** Task to carry out **
From the first entry to the last, copy each one exactly.

** Collected data **
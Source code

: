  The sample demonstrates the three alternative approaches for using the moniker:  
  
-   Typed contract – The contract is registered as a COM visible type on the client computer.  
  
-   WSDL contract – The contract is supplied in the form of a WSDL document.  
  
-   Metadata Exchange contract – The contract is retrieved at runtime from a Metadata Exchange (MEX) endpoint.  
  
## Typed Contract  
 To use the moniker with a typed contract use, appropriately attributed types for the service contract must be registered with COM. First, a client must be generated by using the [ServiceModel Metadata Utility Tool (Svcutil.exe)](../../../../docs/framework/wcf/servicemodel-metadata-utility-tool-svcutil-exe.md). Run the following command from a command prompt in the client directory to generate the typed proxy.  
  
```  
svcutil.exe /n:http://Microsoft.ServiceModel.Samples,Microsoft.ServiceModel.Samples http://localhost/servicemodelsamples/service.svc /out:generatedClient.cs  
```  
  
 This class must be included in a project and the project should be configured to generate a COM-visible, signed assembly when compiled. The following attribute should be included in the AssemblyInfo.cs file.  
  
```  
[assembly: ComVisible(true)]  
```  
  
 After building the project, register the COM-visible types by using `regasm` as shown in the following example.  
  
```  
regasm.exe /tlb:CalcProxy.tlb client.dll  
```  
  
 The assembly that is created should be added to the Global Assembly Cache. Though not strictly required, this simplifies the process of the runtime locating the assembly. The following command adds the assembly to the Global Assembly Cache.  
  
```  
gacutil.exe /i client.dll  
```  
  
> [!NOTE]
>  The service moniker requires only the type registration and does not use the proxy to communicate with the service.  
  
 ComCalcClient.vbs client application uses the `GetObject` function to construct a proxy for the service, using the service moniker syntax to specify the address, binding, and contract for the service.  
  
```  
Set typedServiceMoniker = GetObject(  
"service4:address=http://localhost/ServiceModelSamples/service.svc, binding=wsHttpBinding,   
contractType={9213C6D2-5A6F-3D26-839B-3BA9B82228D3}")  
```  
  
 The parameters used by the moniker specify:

** Result of this task **
Source code

:  The sample demonstrates the three alternative approaches for using the moniker:  
  
-   Typed contract – The contract is registered as a COM visible type on the client computer.  
  
-   WSDL contract – The contract is supplied in the form of a WSDL document.  
  
-   Metadata Exchange contract – The contract is retrieved at runtime from a Metadata Exchange (MEX) endpoint.  
  
## Typed Contract  
 To use the moniker with a typed contract use, appropriately attributed types for the service contract must be registered with COM. First, a client must be generated by using the [ServiceModel Metadata Utility Tool (Svcutil.exe)](../../../../docs/framework/wcf/servicemodel-metadata-utility-tool-svcutil-exe.md). Run the following command from a command prompt in the client directory to generate the typed proxy.  
  
```  
svcutil.exe /n:http://Microsoft.ServiceModel.Samples,Microsoft.ServiceModel.Samples http://localhost/servicemodelsamples/service.svc /out:generatedClient.cs  
```  
  
 This class must be included in a project and the project should be configured to generate a COM-visible, signed assembly when compiled. The following attribute should be included in the AssemblyInfo.cs file.  
  
```  
[assembly: ComVisible(true)]  
```  
  
 After building the project, register the COM-visible types by using `regasm` as shown in the following example.  
  
```  
regasm.exe /tlb:CalcProxy.tlb client.dll  
```  
  
 The assembly that is created should be added to the Global Assembly Cache. Though not strictly required, this simplifies the process of the runtime locating the assembly. The following command adds the assembly to the Global Assembly Cache.  
  
```  
gacutil.exe /i client.dll  
```  
  
> [!NOTE]
>  The service moniker requires only the type registration and does not use the proxy to communicate with the service.  
  
 ComCalcClient.vbs client application uses the `GetObject` function to construct a proxy for the service, using the service moniker syntax to specify the address, binding, and contract for the service.  
  
```  
Set typedServiceMoniker = GetObject(  
"service4:address=http://localhost/ServiceModelSamples/service.svc, binding=wsHttpBinding,   
contractType={9213C6D2-5A6F-3D26-839B-3BA9B82228D3}")  
```  
  
 The parameters used by the moniker specify:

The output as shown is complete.